◆ Exercise
If a line in the listing contains "splits", copy it out whole.

[Opening Information provided section]

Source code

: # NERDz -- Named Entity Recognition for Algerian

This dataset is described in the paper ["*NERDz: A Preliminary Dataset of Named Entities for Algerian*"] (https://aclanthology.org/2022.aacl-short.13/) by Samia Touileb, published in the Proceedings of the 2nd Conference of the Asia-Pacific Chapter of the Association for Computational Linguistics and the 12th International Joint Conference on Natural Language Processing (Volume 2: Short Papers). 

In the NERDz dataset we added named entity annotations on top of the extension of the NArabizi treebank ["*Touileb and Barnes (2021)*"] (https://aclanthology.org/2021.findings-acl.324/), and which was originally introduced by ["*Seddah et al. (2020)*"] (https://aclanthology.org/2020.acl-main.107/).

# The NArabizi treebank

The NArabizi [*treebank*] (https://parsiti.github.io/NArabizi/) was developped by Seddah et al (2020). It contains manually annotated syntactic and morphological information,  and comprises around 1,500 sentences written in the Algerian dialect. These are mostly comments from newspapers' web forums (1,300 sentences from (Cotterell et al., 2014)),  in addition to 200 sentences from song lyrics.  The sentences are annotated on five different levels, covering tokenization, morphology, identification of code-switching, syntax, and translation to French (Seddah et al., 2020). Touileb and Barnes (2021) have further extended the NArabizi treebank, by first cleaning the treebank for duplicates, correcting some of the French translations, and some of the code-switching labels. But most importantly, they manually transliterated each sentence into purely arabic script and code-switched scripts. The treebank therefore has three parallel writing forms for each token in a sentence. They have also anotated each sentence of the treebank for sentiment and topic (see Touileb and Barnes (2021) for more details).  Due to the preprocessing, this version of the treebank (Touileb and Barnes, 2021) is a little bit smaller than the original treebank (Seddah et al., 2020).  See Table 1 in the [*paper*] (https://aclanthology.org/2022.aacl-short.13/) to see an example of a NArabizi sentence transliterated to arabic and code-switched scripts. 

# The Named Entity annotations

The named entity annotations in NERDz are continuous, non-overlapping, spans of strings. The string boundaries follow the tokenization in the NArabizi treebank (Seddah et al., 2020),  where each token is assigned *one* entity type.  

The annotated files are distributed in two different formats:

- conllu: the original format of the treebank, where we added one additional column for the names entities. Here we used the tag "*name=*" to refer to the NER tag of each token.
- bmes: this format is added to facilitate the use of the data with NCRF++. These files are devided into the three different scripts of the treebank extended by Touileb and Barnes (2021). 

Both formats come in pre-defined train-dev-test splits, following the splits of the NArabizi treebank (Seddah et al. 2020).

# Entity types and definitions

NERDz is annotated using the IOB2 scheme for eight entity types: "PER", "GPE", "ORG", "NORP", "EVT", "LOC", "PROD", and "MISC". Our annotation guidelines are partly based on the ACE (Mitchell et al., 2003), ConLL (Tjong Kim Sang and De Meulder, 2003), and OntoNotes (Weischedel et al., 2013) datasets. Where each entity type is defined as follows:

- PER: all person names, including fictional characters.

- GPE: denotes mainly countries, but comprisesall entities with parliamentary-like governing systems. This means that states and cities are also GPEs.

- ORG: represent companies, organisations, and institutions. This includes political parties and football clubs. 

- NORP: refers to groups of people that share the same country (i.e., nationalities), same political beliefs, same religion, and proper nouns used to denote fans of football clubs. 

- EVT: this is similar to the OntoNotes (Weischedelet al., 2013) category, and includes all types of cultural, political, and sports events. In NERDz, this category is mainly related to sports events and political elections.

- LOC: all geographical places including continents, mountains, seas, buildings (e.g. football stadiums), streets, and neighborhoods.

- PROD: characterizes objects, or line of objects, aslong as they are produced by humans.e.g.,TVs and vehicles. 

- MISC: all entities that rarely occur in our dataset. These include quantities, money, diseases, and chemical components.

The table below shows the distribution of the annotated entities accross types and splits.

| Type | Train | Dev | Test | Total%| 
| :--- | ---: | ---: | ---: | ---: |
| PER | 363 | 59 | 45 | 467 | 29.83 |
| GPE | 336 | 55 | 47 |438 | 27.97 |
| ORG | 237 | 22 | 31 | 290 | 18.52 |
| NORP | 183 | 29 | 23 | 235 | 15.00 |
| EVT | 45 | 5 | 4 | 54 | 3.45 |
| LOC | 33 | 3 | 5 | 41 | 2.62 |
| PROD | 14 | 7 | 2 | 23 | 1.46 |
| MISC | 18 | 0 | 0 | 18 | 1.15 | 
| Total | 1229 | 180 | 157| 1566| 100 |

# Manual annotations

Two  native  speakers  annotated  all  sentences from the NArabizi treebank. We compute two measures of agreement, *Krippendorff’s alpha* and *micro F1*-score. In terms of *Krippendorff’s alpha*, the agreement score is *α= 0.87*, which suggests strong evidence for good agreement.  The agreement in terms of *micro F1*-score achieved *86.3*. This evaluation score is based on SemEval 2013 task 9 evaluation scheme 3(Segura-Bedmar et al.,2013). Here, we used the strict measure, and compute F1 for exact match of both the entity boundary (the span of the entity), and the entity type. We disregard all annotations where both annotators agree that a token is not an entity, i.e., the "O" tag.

[Closing Information provided section]

◆ Task result
Both formats come in pre-defined train-dev-test splits, following the splits of the NArabizi treebank (Seddah et al. 2020).
The table below shows the distribution of the annotated entities accross types and splits.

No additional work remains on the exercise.